- [REQUIREMENT] Search the material below for the string "nodal". Return every line that holds it.

- [RECORDED INFORMATION]
----------------------------------------

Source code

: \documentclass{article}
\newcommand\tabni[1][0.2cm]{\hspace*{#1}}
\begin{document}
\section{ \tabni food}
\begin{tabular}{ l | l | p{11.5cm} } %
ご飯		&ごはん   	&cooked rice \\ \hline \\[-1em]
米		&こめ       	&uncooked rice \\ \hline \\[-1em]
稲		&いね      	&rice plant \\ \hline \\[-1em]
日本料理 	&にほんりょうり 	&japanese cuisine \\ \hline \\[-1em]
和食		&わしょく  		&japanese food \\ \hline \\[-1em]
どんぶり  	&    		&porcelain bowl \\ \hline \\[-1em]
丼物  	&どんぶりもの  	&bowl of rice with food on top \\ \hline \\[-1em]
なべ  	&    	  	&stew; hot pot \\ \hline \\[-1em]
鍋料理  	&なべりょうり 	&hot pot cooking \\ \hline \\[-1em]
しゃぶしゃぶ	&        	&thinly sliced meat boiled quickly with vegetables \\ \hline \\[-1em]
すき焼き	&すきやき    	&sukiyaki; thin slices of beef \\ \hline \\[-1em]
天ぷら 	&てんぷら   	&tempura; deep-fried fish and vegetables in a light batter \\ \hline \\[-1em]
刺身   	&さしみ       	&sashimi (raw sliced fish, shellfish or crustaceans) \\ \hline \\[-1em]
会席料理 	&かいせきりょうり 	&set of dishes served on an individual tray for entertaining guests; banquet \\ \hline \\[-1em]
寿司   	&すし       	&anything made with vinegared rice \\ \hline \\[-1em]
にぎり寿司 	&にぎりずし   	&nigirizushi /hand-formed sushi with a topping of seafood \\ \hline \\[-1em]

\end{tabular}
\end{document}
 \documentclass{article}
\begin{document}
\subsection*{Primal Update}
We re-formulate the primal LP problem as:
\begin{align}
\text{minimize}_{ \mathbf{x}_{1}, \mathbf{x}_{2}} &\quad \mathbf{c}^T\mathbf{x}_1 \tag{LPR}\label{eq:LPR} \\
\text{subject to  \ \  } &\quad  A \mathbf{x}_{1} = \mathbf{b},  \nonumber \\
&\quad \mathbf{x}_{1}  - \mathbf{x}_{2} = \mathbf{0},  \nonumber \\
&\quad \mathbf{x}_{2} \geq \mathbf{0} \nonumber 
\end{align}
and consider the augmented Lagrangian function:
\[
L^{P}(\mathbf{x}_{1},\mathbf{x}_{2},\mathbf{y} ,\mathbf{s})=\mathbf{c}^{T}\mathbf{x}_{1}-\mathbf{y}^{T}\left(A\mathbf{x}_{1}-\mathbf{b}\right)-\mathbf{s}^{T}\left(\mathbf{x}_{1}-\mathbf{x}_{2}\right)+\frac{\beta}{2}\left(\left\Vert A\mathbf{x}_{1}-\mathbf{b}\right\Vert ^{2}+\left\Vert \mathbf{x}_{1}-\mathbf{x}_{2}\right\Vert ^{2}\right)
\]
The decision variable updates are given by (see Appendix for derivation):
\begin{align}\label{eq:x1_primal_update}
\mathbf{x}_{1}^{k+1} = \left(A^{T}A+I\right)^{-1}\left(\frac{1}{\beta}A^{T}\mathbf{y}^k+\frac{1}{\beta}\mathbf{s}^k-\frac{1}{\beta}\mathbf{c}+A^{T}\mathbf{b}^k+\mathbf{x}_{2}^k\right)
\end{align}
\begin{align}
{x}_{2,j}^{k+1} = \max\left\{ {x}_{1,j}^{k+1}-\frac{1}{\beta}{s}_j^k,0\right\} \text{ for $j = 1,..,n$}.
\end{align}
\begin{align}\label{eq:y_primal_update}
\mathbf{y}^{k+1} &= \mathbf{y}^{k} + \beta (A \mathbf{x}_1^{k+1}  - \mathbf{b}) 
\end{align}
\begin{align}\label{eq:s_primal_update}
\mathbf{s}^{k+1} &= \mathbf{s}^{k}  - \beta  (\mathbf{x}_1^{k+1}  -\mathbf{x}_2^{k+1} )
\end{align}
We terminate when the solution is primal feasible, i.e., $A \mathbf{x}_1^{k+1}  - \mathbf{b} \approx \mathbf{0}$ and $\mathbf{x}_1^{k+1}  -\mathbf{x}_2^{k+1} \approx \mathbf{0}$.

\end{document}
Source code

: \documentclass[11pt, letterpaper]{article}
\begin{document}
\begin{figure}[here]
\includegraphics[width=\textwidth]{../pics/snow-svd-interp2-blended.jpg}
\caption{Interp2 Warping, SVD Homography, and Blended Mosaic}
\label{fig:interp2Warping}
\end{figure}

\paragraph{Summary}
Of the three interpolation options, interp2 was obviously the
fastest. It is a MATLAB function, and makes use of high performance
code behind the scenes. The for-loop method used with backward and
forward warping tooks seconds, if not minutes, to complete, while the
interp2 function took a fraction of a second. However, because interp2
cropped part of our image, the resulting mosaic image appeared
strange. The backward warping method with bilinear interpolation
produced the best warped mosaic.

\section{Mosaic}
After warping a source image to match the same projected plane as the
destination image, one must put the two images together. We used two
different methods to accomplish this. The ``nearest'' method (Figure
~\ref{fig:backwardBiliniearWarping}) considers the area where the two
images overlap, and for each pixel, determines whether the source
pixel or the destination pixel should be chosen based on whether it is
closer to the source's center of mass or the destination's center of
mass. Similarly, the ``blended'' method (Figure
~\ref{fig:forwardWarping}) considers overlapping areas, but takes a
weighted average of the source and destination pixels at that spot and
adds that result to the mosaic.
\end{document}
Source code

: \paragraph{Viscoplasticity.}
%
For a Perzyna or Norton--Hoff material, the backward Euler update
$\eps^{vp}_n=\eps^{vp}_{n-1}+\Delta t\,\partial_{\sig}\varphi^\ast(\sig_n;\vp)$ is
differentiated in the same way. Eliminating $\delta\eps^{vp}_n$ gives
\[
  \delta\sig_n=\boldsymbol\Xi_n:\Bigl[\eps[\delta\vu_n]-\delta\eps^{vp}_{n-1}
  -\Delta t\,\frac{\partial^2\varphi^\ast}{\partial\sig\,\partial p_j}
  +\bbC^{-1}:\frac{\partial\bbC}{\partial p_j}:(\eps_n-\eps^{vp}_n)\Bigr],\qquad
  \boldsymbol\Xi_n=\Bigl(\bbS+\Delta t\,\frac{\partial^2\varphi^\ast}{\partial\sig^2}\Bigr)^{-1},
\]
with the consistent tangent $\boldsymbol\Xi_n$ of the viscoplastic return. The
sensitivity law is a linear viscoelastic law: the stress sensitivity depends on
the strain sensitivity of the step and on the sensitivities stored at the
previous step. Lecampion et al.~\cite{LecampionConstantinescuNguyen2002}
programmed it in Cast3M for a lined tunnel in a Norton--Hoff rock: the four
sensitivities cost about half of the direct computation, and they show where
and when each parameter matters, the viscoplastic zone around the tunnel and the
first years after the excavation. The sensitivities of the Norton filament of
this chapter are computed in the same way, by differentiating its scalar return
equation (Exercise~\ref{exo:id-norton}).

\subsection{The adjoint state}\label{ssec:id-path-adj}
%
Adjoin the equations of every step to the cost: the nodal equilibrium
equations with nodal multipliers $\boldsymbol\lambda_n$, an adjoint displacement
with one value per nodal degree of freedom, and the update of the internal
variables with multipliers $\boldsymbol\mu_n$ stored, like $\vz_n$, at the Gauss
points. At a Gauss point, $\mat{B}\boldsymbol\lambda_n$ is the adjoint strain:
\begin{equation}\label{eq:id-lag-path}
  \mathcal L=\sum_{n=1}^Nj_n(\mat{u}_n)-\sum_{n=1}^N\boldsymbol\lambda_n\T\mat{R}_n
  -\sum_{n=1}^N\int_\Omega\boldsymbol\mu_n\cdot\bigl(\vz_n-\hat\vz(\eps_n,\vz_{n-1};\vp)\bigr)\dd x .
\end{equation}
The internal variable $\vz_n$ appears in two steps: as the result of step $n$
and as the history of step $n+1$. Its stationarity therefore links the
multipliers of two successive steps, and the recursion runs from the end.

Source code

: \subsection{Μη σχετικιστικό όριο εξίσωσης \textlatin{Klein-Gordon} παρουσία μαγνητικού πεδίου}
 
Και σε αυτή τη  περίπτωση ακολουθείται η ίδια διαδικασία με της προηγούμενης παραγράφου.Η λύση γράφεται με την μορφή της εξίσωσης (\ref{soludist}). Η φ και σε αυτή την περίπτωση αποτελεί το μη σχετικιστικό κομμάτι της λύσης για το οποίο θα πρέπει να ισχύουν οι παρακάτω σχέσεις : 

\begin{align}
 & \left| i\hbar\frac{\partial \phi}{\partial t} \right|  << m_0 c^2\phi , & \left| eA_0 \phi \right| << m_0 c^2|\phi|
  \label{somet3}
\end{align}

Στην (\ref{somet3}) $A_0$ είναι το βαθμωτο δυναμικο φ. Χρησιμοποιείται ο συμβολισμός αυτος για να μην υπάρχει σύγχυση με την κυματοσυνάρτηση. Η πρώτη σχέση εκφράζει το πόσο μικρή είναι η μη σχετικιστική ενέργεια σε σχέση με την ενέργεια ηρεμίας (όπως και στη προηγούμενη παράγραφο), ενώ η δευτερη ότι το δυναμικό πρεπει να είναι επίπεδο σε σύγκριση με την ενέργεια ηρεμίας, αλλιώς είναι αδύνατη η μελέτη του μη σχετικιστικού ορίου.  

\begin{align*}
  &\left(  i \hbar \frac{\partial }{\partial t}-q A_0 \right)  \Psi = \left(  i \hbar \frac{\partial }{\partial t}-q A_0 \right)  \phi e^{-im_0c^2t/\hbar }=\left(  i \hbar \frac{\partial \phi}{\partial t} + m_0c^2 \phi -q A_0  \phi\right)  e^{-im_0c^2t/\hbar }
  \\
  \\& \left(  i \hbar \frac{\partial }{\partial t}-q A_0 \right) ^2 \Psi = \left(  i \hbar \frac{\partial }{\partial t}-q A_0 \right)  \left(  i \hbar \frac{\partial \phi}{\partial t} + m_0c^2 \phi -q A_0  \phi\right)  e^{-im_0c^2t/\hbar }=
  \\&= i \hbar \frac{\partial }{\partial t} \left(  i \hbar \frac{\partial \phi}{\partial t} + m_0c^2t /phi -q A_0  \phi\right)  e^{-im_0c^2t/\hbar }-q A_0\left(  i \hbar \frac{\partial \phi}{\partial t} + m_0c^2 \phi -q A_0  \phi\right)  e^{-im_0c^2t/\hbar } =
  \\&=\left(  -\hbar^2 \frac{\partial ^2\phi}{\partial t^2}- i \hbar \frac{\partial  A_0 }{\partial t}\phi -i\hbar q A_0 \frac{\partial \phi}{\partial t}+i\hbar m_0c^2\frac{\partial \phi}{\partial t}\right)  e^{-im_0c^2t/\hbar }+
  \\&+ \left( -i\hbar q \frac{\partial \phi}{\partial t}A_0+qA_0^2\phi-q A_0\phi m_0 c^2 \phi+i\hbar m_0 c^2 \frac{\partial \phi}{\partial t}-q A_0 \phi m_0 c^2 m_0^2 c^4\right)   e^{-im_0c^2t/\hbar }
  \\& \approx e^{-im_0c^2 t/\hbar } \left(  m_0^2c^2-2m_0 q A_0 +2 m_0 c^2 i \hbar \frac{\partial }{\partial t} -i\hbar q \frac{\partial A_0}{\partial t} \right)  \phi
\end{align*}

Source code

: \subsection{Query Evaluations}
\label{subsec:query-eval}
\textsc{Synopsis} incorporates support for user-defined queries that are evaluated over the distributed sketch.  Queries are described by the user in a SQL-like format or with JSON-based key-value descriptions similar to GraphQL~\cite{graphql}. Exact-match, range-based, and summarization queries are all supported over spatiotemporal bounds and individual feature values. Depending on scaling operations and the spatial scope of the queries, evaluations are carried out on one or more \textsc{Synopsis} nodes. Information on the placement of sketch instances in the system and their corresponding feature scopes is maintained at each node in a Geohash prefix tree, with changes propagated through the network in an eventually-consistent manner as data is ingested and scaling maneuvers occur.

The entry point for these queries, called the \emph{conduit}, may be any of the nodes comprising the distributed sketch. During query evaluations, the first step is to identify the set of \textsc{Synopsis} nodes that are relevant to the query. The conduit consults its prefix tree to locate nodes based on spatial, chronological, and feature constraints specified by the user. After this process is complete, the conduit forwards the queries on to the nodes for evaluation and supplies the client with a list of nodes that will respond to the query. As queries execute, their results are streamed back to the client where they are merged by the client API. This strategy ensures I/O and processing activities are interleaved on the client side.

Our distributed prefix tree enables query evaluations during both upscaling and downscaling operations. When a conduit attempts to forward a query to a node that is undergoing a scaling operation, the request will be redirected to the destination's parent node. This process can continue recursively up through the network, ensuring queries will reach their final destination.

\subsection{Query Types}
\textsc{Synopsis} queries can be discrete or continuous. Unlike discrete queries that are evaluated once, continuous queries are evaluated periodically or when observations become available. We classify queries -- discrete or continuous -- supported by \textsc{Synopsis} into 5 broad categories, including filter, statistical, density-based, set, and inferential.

----------------------------------------

- [ANSWER SPACE]
Adjoin the equations of every step to the cost: the nodal equilibrium
equations with nodal multipliers $\boldsymbol\lambda_n$, an adjoint displacement
with one value per nodal degree of freedom, and the update of the internal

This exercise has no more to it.